Around 2pm I felt the change. I needed to groan. Timing just three contractions they were 1min long and still 2min apart. I thought it was going to take many more hours until we met our babe and, for a moment that we were wrong about her 22/2 arrival. I wondered if my birth team would stay overnight! I opened my eyes between a deep surge which had me groaning like a wild animal. My midwife was there smiling and encouraged me to enter the pool when I felt I needed to. Following a couple of contractions where I felt the urge to push I decided it was time to move. “Let’s do this little one” I said to my baby as I got up to move to my birthing space. I went to the toilet, needing hubby’s support during surges. I wrapped my arms around his neck and swayed. We enjoyed the connection. I was blissfully unaware of so many people around me as I got into the pool. The warm water was soothing and comfortable but the pressure was intensified by the upright change. Ok, it was pain too, and I wondered if I could make it to Hospital for some gas. What was I doing? How much longer could I cope with?

I was reassured by my wonderful birth team that I was doing great. I was still managing some chatter between contractions, still about 2min apart. I wondered why progression was so slow!

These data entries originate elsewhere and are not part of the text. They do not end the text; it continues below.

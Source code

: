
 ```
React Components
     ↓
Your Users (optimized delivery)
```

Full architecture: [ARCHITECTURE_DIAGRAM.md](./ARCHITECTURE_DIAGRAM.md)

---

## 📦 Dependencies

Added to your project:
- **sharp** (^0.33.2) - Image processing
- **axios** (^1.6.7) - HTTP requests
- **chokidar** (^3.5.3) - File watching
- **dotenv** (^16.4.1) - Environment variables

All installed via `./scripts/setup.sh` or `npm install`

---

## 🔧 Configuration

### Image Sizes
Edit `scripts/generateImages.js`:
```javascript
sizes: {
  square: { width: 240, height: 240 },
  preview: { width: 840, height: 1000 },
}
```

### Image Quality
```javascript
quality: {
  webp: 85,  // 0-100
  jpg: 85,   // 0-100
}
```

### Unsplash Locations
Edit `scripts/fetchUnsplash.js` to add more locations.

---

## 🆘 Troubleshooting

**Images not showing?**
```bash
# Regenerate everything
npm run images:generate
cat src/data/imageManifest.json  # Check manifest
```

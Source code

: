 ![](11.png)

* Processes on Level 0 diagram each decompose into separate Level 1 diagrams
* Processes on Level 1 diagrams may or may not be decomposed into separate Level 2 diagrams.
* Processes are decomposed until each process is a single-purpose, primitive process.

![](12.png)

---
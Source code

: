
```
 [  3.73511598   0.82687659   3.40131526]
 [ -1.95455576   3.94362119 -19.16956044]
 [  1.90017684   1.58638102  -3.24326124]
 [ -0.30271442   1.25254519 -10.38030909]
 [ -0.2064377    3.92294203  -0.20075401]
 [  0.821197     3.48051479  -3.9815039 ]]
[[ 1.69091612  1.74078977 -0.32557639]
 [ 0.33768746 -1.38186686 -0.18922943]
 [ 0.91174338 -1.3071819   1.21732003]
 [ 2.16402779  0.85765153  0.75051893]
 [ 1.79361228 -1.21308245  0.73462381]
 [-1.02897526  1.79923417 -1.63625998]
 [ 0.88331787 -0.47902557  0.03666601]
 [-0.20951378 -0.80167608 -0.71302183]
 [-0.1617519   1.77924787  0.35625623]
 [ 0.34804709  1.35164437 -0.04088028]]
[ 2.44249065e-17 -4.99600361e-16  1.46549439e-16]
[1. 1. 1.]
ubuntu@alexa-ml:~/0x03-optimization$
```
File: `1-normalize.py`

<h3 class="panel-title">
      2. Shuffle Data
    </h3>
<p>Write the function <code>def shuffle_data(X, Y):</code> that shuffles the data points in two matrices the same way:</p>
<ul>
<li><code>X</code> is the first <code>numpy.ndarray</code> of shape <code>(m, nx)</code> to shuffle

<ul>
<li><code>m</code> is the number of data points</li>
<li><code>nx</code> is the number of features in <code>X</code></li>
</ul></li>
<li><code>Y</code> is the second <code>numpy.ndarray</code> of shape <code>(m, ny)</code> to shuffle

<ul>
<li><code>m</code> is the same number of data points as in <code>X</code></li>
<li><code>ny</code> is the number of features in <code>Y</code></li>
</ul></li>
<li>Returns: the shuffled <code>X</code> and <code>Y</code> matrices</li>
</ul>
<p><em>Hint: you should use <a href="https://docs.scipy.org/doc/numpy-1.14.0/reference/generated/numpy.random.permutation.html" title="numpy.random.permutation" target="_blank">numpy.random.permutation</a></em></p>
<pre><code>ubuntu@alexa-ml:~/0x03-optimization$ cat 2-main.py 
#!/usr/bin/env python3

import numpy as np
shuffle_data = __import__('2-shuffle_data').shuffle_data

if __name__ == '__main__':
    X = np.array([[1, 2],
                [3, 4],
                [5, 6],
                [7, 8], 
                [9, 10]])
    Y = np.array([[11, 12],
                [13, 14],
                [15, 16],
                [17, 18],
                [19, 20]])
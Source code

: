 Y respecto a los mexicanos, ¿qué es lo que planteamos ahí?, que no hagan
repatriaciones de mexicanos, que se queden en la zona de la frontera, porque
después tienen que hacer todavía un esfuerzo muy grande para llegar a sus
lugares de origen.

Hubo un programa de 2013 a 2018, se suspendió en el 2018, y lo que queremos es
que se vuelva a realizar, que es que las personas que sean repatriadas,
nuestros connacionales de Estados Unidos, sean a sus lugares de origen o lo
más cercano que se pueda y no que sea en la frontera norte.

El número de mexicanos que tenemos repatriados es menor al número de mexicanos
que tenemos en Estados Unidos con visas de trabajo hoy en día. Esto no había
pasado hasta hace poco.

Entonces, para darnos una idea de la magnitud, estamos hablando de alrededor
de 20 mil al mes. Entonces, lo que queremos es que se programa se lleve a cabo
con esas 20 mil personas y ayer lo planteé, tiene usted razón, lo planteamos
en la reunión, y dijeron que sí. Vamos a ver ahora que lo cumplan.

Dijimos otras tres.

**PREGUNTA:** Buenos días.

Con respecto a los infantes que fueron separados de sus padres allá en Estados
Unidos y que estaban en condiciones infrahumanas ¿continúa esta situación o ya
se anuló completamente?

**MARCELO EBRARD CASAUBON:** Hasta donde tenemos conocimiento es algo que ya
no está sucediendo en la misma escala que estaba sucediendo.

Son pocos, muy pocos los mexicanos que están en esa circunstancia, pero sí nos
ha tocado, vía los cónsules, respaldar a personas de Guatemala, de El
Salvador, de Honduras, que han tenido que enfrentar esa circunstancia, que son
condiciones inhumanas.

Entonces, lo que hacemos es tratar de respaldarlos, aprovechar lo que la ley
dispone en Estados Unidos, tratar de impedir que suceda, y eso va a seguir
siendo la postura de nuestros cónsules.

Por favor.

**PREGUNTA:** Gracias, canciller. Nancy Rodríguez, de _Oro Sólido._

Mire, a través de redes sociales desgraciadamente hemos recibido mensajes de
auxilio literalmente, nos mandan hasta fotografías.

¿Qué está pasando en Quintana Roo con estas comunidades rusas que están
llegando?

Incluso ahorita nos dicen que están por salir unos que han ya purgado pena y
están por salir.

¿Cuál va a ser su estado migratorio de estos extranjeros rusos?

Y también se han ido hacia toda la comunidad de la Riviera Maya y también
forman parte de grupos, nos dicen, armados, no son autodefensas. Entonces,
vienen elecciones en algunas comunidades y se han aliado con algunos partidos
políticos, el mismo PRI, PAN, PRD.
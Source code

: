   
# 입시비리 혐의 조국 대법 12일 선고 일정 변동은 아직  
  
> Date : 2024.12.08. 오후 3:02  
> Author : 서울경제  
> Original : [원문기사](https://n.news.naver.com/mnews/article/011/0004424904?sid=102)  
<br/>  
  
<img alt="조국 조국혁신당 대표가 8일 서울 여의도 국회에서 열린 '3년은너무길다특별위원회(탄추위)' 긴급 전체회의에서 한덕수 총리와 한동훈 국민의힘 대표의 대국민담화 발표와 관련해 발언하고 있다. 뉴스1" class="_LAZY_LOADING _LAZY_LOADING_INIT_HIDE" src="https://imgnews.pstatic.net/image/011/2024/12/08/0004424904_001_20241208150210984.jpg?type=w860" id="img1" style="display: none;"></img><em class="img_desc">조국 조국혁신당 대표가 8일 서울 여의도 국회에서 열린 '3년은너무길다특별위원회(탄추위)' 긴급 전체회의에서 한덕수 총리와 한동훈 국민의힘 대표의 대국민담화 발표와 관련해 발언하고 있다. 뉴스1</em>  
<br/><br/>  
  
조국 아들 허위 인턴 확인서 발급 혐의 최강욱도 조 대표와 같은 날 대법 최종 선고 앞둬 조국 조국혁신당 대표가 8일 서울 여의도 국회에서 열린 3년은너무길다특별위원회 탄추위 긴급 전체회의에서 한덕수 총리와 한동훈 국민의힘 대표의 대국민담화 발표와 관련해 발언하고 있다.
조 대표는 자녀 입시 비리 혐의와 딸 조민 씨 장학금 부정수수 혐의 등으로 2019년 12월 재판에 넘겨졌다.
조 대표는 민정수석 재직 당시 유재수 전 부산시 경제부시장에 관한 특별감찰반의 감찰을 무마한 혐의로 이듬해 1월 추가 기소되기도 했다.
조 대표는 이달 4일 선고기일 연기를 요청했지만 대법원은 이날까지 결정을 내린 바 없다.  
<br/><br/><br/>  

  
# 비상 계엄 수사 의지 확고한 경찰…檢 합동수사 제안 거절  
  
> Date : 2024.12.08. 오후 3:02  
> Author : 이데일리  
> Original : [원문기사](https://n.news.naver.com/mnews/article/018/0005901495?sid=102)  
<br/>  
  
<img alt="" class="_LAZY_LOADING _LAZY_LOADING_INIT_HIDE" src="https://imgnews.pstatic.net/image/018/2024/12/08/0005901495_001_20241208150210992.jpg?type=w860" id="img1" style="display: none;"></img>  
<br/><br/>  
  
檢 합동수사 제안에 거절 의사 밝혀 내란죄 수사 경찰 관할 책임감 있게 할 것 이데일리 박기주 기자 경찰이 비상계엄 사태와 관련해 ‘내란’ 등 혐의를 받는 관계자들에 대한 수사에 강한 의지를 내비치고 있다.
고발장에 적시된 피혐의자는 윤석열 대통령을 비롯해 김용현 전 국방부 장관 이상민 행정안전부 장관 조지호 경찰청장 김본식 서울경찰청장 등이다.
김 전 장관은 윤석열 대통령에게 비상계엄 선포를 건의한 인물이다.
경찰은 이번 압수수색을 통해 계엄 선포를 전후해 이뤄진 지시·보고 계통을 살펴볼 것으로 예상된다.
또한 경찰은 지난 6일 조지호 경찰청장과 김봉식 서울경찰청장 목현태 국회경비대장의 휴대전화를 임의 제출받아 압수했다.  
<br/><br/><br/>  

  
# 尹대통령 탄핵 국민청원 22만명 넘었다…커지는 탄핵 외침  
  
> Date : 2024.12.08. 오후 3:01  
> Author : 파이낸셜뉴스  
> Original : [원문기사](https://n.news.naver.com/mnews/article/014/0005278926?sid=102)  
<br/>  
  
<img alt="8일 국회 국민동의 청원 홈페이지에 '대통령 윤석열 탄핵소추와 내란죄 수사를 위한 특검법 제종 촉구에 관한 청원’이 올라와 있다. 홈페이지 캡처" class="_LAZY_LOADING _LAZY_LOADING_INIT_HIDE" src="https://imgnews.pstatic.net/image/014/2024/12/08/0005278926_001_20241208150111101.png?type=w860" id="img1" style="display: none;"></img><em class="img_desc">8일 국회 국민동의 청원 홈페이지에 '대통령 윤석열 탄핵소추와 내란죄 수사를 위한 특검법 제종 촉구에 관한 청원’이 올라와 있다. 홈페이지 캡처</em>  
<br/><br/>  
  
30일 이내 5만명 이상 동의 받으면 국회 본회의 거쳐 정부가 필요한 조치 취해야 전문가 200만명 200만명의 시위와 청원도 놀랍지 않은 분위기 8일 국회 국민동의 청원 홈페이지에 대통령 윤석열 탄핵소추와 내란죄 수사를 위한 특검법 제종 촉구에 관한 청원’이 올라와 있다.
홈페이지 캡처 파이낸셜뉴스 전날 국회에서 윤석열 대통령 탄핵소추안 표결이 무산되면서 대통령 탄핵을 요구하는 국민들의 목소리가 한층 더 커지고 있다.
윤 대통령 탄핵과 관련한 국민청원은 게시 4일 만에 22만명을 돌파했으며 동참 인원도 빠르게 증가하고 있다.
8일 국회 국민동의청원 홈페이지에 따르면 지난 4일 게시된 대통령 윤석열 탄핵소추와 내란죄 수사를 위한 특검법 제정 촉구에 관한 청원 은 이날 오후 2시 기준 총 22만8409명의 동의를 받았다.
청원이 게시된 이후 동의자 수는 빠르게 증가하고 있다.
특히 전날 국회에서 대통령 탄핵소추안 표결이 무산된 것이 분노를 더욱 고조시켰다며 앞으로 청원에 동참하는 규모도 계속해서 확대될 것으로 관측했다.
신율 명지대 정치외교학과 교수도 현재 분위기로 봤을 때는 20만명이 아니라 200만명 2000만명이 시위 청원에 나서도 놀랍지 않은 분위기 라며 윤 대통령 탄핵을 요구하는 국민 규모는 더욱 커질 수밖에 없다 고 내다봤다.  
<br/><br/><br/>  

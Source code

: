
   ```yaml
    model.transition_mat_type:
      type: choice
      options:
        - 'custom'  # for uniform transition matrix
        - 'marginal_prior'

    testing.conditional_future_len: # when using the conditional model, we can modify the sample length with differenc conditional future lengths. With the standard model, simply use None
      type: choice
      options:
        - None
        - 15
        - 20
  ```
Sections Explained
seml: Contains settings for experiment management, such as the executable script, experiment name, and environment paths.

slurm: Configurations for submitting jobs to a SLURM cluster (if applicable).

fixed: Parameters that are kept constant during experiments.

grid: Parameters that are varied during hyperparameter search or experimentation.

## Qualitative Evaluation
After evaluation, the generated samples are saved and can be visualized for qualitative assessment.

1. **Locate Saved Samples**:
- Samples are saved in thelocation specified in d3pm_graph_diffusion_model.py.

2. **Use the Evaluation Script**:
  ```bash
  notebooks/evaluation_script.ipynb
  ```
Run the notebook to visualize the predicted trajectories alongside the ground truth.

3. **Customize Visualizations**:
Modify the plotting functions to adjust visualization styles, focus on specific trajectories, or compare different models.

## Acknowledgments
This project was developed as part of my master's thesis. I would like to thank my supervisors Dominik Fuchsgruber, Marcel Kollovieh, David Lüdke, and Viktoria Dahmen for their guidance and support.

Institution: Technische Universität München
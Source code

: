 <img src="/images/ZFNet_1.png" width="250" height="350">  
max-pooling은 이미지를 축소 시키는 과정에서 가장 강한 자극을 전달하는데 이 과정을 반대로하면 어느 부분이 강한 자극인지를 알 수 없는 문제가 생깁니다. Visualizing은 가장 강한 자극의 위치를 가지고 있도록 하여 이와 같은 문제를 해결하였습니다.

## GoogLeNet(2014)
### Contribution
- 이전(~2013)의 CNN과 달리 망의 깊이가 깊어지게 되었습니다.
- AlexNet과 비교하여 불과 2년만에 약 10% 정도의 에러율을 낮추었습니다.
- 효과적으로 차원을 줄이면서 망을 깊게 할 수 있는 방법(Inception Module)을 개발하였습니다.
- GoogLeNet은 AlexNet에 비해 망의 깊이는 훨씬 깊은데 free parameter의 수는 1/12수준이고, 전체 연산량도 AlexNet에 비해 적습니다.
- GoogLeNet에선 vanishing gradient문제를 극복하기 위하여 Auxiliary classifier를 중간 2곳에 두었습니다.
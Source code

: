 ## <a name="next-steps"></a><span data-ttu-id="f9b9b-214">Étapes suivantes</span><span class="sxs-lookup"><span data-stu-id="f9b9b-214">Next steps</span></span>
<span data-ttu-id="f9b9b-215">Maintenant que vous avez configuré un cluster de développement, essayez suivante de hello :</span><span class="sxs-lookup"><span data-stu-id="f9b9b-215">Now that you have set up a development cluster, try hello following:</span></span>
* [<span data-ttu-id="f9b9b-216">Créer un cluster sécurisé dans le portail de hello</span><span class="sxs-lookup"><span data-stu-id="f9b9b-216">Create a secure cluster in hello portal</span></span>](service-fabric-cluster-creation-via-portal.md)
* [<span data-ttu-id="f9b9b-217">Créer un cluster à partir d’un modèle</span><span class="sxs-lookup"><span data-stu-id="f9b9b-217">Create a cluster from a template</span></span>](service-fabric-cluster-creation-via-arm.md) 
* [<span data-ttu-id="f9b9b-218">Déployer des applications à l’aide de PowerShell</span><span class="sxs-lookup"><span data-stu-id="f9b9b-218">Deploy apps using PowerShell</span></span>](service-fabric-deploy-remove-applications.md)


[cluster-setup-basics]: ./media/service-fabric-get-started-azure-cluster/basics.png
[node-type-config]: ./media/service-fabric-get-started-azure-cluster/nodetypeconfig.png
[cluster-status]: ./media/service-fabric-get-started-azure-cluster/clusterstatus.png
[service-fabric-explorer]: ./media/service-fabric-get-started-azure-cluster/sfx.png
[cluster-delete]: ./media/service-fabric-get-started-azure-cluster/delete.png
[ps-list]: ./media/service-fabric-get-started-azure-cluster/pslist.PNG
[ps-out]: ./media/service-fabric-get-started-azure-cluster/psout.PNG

Half hour later I heard my midwife quietly encourage my husband to get into the water very soon. I looked up at her in shock and asked why. She said baby was coming very soon and explained the line that showed on the buttocks as I dilated. I didn’t believe her, but with coaching I felt baby’s head a finger length away from emerging. What?!

Our boys were asked if they would like to join us in the lounge, to watch the birth of their sister. Our eldest came pool side to have a look at was going on but decided he didn’t want to see any more. Our youngest was a little worried about my groaning and decided not to come close, but stayed within my view from the play room and occasionally glanced over.

I was comfortable leaning over the side of the pool with my husband behind me, his excitement increasing. My groans were getting louder. The pain increased in my pelvis and at one stage I’d lost focus during a surge. I let out some loud instinctive noises as I squeezed the hands of my midwife and friend. I felt hubby’s hand on my back for support. My waters released, resulting in an intense increase in pain. She was moving down so fast. My midwife asked me to slow her down with my breath. I couldn’t. “No no no!” I said as I had no control over my baby’s decent. It was so fast. Involuntary tears streamed down my cheeks. I felt the burn, and other pain I can only describe as opening. Her head emerged in one surge and her body followed very quickly with such amazing pressure and speed. Hubby caught her, and it took me a few moments to gather myself and turn to meet her. I was shocked.

Indigo Rose was born at 3:26pm on the 22nd of Feb! She was calm and quiet and made some noises to clear her lungs. She enjoyed being on my chest and floating in the water as I delivered the placenta. She knew what to do all along. She has brought us all closer as a family. We are all grateful for the opportunity to have a supported home birth after two Hospital births, one being traumatic. My home birth wasn’t easy or candy coated, but it was the most incredible and empowering experience I’ve ever had, and I feel so connected to myself and my family because of it.